Supplied material:
/---
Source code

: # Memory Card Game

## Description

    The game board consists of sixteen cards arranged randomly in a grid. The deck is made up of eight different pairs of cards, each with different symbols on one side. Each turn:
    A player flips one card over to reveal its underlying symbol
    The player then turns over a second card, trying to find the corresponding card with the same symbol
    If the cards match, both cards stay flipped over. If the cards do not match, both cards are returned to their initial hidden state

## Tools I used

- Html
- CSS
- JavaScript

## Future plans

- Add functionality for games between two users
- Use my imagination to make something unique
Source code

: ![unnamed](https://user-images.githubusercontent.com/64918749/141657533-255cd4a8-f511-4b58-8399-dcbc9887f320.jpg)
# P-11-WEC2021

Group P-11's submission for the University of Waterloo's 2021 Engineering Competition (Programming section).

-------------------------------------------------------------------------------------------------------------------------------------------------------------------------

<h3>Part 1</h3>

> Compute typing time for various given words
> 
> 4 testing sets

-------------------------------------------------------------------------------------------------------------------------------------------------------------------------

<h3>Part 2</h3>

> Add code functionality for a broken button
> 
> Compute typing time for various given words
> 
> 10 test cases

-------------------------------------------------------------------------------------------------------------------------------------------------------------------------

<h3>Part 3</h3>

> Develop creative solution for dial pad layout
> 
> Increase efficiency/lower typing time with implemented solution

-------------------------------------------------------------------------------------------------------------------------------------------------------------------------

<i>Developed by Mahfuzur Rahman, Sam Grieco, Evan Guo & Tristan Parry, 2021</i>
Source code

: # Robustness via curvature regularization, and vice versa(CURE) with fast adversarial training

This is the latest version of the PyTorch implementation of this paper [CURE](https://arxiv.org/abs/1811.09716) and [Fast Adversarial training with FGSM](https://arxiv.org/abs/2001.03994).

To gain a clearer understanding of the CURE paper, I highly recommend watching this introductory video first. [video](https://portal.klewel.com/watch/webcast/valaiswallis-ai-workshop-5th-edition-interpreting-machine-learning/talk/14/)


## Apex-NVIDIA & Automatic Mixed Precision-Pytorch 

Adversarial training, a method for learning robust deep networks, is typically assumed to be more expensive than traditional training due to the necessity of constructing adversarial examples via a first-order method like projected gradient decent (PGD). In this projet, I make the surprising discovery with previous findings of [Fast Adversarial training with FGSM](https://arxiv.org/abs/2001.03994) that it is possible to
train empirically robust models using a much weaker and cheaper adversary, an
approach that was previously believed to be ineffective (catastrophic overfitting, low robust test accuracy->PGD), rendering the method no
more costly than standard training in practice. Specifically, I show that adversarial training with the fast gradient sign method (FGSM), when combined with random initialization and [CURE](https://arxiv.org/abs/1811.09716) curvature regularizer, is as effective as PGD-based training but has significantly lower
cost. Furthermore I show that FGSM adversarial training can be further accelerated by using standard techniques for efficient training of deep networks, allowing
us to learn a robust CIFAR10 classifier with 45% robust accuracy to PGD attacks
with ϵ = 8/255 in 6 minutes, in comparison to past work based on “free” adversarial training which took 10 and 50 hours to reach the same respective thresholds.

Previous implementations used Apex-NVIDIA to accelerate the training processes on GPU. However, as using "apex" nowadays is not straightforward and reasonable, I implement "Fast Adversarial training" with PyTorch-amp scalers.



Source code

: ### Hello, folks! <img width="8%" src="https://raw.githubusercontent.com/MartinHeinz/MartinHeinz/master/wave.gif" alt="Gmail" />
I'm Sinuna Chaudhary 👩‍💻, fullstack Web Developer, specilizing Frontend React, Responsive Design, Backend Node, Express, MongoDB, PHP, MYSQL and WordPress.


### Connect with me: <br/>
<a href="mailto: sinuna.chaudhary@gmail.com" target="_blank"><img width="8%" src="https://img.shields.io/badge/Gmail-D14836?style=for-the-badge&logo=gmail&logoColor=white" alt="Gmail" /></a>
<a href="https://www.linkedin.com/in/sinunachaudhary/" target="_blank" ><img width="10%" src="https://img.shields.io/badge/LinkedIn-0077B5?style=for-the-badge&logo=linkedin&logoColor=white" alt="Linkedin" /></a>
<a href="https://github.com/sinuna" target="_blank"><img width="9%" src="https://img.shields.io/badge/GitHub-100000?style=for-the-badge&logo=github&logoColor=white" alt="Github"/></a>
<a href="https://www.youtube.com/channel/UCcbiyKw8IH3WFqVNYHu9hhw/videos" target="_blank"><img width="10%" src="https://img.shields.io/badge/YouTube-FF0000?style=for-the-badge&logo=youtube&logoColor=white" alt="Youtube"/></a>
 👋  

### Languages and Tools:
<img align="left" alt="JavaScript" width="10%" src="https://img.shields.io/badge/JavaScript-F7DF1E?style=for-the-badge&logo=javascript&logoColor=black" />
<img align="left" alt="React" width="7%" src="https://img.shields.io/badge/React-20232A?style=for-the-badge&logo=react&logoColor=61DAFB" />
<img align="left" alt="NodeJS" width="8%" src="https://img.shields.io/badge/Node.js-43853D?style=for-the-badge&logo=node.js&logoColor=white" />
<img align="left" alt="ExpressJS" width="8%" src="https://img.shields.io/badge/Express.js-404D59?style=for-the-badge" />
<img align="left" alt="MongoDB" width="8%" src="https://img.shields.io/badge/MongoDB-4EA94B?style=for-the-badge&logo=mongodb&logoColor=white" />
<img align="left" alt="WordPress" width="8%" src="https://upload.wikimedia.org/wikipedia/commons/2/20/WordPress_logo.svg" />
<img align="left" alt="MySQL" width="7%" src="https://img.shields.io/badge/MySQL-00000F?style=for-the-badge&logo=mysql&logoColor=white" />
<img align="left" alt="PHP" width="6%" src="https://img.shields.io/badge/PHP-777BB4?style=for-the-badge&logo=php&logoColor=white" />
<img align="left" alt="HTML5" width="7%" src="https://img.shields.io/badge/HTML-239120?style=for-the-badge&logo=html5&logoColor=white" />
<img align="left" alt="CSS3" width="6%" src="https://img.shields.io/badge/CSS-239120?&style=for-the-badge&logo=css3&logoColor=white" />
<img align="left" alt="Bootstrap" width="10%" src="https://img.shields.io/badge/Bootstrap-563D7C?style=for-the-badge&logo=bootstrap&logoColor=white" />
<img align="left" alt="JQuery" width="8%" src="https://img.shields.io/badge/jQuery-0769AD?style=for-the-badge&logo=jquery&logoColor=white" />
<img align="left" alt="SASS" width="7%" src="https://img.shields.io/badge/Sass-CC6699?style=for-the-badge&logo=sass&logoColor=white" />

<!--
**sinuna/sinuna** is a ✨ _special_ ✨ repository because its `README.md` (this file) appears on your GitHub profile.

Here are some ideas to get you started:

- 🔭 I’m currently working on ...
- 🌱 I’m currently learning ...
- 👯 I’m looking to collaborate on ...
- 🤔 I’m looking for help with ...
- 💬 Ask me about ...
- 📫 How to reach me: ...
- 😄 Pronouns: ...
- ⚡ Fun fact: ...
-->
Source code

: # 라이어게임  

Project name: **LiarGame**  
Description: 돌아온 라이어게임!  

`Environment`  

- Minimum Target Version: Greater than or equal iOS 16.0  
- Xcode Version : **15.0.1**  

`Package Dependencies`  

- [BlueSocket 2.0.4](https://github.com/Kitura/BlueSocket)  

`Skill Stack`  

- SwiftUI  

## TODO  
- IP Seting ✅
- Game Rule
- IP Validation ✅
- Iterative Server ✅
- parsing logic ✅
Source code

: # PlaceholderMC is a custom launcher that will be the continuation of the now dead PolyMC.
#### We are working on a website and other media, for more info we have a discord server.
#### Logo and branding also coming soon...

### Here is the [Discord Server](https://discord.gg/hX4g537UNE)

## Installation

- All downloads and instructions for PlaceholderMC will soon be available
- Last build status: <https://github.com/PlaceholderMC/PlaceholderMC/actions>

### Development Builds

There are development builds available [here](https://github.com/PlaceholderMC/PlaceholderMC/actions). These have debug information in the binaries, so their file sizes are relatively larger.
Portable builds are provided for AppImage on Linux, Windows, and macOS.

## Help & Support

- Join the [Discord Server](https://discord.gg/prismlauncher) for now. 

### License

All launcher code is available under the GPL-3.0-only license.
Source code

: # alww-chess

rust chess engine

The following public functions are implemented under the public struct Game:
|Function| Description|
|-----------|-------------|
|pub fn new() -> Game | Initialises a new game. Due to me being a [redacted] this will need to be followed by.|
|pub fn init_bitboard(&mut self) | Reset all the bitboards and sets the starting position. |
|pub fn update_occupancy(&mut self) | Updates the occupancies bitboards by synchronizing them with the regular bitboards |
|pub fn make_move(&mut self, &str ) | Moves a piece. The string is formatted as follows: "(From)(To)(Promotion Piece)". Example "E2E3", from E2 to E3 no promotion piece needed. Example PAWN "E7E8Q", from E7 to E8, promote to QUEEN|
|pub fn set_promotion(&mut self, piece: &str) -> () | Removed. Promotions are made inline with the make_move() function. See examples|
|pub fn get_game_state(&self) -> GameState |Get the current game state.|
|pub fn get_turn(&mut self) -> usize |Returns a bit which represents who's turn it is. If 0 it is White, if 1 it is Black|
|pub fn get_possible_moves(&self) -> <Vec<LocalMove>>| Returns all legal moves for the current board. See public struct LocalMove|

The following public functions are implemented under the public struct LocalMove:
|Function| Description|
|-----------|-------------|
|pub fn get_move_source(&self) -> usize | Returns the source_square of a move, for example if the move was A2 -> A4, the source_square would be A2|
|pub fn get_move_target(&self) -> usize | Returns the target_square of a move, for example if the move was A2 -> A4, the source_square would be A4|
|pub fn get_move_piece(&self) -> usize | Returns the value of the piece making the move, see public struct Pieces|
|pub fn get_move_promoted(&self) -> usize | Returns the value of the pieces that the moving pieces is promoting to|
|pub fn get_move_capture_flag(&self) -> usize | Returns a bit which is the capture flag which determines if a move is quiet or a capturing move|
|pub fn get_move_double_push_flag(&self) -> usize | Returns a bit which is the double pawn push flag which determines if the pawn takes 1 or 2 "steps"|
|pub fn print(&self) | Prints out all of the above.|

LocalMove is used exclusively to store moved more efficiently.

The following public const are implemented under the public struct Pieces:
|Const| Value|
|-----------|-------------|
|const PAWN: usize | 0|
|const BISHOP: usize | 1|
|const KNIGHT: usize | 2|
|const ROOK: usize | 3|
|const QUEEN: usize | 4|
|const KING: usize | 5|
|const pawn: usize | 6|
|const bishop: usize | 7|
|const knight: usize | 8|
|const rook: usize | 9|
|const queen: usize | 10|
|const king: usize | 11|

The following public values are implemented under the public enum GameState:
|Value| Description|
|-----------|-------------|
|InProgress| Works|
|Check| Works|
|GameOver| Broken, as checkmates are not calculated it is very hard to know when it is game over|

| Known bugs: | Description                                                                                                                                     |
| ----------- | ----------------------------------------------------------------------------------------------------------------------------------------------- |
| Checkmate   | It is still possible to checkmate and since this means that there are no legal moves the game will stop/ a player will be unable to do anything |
\---
Required work: Taking the entries above, write out exactly the lines starting with the line containing "The game board" and going on through the line containing "A player flips", both included, and nothing else.

Response to the task:
    The game board consists of sixteen cards arranged randomly in a grid. The deck is made up of eight different pairs of cards, each with different symbols on one side. Each turn:
    A player flips one card over to reveal its underlying symbol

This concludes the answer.